- Brief
Gather all lines from the material that contain the word "README".

- The records
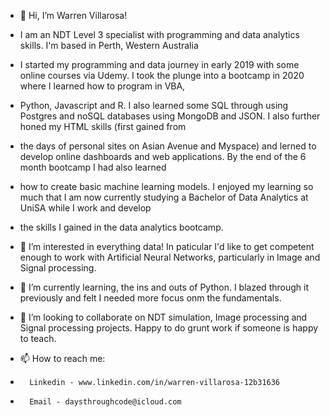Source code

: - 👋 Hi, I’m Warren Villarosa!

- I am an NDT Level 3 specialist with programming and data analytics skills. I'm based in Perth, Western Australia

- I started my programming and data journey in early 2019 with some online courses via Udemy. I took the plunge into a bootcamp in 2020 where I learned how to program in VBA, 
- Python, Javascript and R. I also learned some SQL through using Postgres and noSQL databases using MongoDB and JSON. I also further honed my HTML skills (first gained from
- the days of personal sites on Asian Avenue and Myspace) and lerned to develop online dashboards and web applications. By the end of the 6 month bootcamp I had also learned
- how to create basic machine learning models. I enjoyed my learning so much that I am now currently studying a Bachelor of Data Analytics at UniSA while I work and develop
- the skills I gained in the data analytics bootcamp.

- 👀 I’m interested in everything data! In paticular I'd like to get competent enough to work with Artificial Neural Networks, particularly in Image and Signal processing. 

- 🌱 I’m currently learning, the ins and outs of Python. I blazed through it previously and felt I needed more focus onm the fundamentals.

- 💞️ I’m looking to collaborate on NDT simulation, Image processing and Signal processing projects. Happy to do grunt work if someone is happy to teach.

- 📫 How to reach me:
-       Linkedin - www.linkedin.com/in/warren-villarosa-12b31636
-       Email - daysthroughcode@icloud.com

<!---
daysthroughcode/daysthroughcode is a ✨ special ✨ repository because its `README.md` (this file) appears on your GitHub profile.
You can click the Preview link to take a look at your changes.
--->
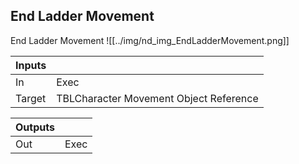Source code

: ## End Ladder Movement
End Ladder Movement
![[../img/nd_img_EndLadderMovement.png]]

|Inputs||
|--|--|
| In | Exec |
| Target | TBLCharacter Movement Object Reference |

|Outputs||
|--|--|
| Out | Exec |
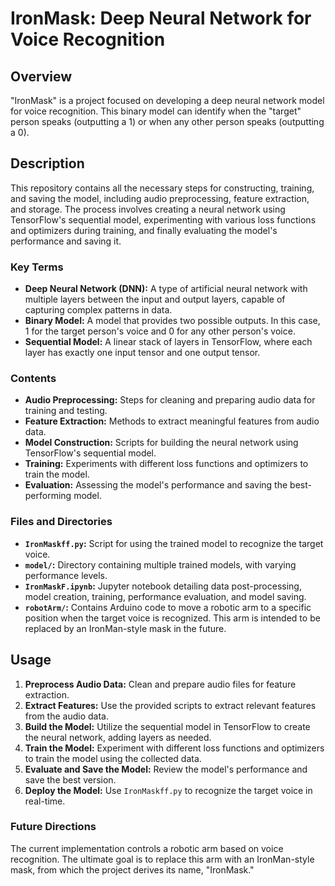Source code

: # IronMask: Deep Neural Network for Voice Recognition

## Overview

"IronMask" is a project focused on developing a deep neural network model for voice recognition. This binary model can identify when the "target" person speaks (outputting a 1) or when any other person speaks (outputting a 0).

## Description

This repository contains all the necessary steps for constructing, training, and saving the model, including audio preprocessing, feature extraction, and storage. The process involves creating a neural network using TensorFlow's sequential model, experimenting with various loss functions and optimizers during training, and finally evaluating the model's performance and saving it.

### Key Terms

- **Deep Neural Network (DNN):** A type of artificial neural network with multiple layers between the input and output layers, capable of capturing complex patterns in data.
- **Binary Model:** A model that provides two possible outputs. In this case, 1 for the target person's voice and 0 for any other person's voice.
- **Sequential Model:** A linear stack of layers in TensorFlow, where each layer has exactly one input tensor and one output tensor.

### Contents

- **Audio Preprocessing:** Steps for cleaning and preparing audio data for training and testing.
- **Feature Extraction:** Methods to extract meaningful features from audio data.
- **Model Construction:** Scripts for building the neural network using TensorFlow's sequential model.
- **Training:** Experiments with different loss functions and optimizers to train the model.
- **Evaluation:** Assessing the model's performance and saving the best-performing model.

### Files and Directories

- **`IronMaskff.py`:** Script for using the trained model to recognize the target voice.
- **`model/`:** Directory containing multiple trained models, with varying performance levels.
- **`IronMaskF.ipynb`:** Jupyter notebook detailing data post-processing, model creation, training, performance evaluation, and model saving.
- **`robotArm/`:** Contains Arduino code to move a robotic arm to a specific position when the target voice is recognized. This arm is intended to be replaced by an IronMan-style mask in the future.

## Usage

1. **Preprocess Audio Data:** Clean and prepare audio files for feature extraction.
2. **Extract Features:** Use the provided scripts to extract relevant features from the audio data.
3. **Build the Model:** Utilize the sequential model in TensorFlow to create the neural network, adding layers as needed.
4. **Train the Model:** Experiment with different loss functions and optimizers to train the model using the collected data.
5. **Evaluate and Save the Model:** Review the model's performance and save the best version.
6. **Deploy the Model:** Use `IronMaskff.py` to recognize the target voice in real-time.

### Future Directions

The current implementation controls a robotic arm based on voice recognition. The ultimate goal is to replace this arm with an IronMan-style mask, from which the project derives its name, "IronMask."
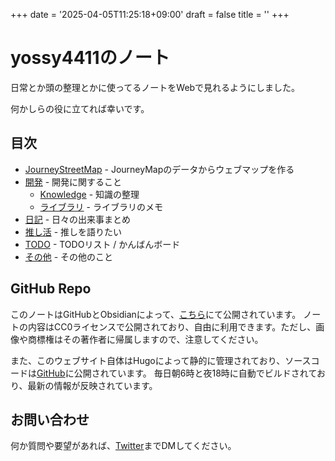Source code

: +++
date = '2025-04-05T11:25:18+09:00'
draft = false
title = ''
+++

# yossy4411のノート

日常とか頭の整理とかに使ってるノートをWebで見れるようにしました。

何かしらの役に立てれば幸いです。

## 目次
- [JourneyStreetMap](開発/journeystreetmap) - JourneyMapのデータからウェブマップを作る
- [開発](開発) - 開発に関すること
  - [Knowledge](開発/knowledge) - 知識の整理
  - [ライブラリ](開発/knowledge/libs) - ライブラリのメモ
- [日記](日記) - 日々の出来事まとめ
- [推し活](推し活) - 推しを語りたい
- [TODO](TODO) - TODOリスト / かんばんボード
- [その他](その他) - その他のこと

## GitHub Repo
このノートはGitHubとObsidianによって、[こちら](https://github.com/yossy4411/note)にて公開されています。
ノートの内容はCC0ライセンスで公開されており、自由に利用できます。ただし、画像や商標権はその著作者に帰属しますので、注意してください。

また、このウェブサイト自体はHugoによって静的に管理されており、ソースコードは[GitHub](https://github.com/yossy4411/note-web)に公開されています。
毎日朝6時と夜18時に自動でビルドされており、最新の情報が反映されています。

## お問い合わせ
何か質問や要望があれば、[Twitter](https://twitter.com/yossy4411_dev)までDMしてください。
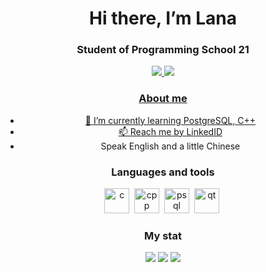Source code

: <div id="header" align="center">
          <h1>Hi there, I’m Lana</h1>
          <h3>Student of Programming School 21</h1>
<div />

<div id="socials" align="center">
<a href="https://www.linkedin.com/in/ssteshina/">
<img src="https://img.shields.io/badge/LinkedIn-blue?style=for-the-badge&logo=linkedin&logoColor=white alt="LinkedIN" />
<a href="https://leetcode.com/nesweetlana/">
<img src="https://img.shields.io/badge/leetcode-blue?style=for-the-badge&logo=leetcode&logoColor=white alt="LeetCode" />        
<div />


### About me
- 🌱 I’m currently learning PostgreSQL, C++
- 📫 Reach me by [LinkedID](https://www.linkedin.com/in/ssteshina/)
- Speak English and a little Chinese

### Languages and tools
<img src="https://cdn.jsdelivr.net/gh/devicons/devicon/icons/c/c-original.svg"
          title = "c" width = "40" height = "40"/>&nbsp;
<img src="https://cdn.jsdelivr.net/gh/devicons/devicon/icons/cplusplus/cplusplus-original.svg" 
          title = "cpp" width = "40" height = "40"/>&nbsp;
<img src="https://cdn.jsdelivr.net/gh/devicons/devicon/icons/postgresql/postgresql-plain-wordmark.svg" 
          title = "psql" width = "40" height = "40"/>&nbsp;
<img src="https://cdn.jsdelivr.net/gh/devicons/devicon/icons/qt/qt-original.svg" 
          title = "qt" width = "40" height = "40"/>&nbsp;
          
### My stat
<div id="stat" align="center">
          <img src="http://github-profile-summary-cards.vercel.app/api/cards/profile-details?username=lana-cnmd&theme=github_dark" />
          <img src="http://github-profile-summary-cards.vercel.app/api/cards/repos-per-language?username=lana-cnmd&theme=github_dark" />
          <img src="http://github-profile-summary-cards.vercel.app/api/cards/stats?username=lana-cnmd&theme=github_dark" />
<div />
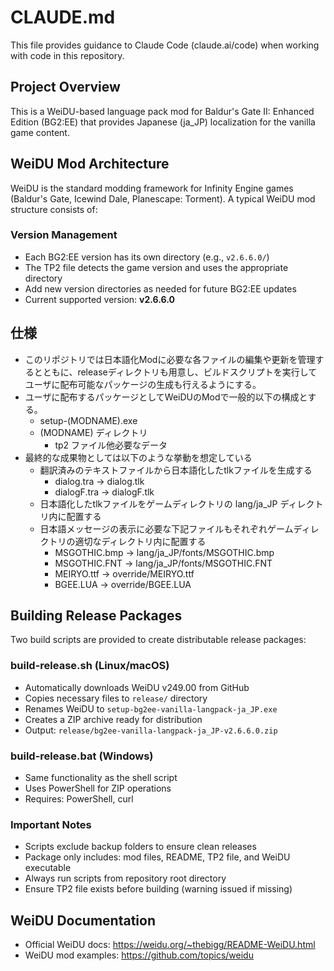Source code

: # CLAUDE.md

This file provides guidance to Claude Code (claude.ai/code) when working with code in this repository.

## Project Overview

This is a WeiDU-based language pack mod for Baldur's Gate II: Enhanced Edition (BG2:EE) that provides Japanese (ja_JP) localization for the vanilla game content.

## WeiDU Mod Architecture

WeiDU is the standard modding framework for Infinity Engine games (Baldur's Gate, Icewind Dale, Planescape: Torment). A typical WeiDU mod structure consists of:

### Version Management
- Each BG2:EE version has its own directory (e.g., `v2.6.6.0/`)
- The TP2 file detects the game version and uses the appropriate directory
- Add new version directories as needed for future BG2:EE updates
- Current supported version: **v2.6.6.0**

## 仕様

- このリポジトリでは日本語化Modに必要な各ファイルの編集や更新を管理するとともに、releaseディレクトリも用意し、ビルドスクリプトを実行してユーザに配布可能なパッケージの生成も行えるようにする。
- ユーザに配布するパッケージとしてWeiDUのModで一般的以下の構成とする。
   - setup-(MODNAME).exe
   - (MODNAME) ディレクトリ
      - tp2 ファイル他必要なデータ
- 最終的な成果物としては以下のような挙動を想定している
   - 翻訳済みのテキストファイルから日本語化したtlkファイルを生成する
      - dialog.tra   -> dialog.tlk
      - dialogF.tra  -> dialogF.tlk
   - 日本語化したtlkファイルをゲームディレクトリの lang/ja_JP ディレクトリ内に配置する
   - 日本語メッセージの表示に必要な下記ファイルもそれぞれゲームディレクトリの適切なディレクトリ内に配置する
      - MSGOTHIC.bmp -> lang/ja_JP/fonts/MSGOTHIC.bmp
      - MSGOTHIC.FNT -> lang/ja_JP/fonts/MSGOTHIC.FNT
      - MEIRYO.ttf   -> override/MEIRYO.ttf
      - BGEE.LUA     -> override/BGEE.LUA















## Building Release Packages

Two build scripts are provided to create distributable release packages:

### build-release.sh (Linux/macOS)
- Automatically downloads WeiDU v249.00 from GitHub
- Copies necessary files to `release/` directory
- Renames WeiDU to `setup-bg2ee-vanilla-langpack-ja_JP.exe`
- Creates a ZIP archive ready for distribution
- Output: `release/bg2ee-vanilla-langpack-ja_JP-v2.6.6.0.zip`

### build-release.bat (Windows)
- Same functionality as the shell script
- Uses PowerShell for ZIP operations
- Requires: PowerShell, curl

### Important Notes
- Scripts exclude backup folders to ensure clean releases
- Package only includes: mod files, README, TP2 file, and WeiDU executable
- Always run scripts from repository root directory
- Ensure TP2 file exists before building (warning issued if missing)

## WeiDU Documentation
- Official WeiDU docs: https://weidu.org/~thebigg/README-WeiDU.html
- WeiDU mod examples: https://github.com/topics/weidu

- Response box
daysthroughcode/daysthroughcode is a ✨ special ✨ repository because its `README.md` (this file) appears on your GitHub profile.
- Package only includes: mod files, README, TP2 file, and WeiDU executable
- Official WeiDU docs: https://weidu.org/~thebigg/README-WeiDU.html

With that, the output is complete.